I controlli sono naturalmente necessari per capire se viene somministrata la giusta dose di gonadotropine, per trovare il momento più idoneo nel somministrare βHCG o LH e per evitare le iperstimolazioni. La frequenza con la quale questi esami vengono eseguiti varia molto a seconda delle circostanze, essendo naturalmente più assidua quando esistono rischi di iperstimolazione e meno frequente nelle pazienti che hanno risposto poco nei cicli precedenti.
Il prelievo degli ovociti
Quando il dosaggio degli estrogeni nel sangue e l'ecografia ovarica annunciano che i follicoli sono abbastanza grandi si somministra βHCG o LH per iniziare la maturazione finale degli ovociti. Dopo questa iniezione, l'ovulazione spontanea (e quindi la rottura del follicolo e la fuoriuscita dell'uovo) si verifica a distanza di circa 37 ore: è dunque opportuno che il prelievo degli ovociti (cioè la loro aspirazione dai follicoli ovarici ) sia eseguita non più tardi delle 36 ore dopo l'iniezione.

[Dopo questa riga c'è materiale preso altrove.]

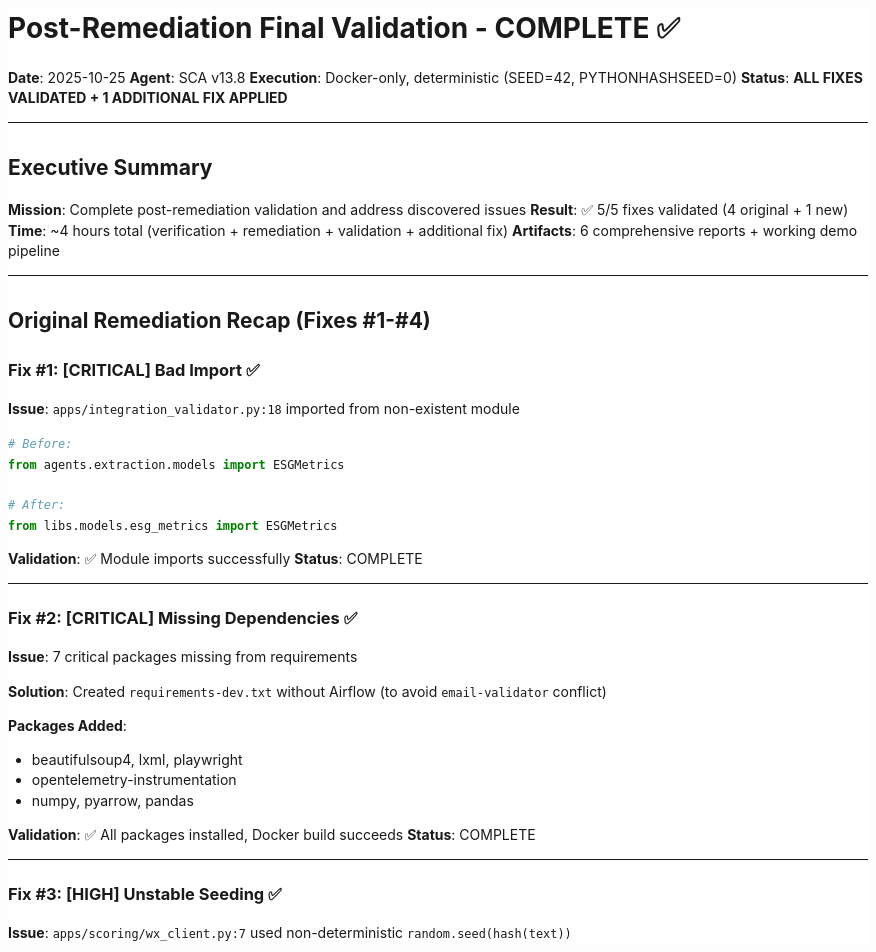 # Post-Remediation Final Validation - COMPLETE ✅

**Date**: 2025-10-25
**Agent**: SCA v13.8
**Execution**: Docker-only, deterministic (SEED=42, PYTHONHASHSEED=0)
**Status**: **ALL FIXES VALIDATED + 1 ADDITIONAL FIX APPLIED**

---

## Executive Summary

**Mission**: Complete post-remediation validation and address discovered issues
**Result**: ✅ 5/5 fixes validated (4 original + 1 new)
**Time**: ~4 hours total (verification + remediation + validation + additional fix)
**Artifacts**: 6 comprehensive reports + working demo pipeline

---

## Original Remediation Recap (Fixes #1-#4)

### Fix #1: [CRITICAL] Bad Import ✅
**Issue**: `apps/integration_validator.py:18` imported from non-existent module

```python
# Before:
from agents.extraction.models import ESGMetrics

# After:
from libs.models.esg_metrics import ESGMetrics
```

**Validation**: ✅ Module imports successfully
**Status**: COMPLETE

---

### Fix #2: [CRITICAL] Missing Dependencies ✅
**Issue**: 7 critical packages missing from requirements

**Solution**: Created `requirements-dev.txt` without Airflow (to avoid `email-validator` conflict)

**Packages Added**:
- beautifulsoup4, lxml, playwright
- opentelemetry-instrumentation
- numpy, pyarrow, pandas

**Validation**: ✅ All packages installed, Docker build succeeds
**Status**: COMPLETE

---

### Fix #3: [HIGH] Unstable Seeding ✅
**Issue**: `apps/scoring/wx_client.py:7` used non-deterministic `random.seed(hash(text))`
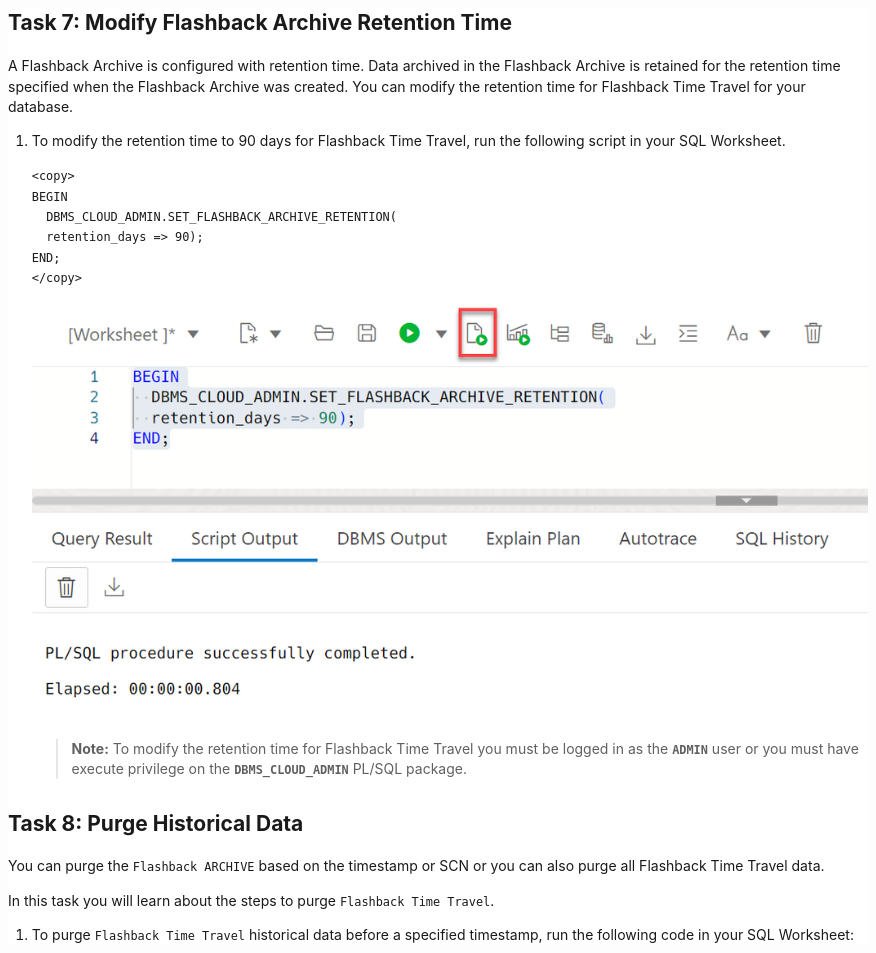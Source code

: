## Task 7: Modify Flashback Archive Retention Time

 A Flashback Archive is configured with retention time. Data archived in the Flashback Archive is retained for the retention time specified when the Flashback Archive was created. You can modify the retention time for Flashback Time Travel for your database.

1. To modify the retention time to 90 days for Flashback Time Travel, run the following script in your SQL Worksheet.

    ```
    <copy>
    BEGIN
      DBMS_CLOUD_ADMIN.SET_FLASHBACK_ARCHIVE_RETENTION(
      retention_days => 90);
    END;
    </copy>
    ```
    
    ![Modify the retention period for the Flashback Data Archive](images/change-retention-period.png " ")

    >**Note:** To modify the retention time for Flashback Time Travel you must be logged in as the **`ADMIN`** user or you must have execute privilege on the **`DBMS_CLOUD_ADMIN`** PL/SQL package.

## Task 8: Purge Historical Data

You can purge the `Flashback ARCHIVE` based on the timestamp or SCN or you can also purge all Flashback Time Travel data.

In this task you will learn about the steps to purge `Flashback Time Travel`.

1. To purge `Flashback Time Travel` historical data before a specified timestamp, run the following code in your SQL Worksheet:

La tecnica del prelievo delle uova dai follicoli maturi avviene per via vaginale, introducendo lunghi e sottili aghi da aspirazione attraverso i fornici e raggiungendo i follicoli utilizzando la guida delle immagini ecografiche e solo con l'impiego di un'analgesia più o meno profonda a seconda delle necessità. Una volta che l'ago viene infisso in un follicolo, l'operatore aspira tutto il liquido follicolare e lo consegna al laboratorio, dove viene cercato e identificato l'uovo. Molto spesso, però, è necessario eseguire vari lavaggi del follicolo prima di riuscire ad ottenere il distacco dell'uovo e aspirarlo. Non trovare ovociti è un errore di tecnica, non un problema di patologia.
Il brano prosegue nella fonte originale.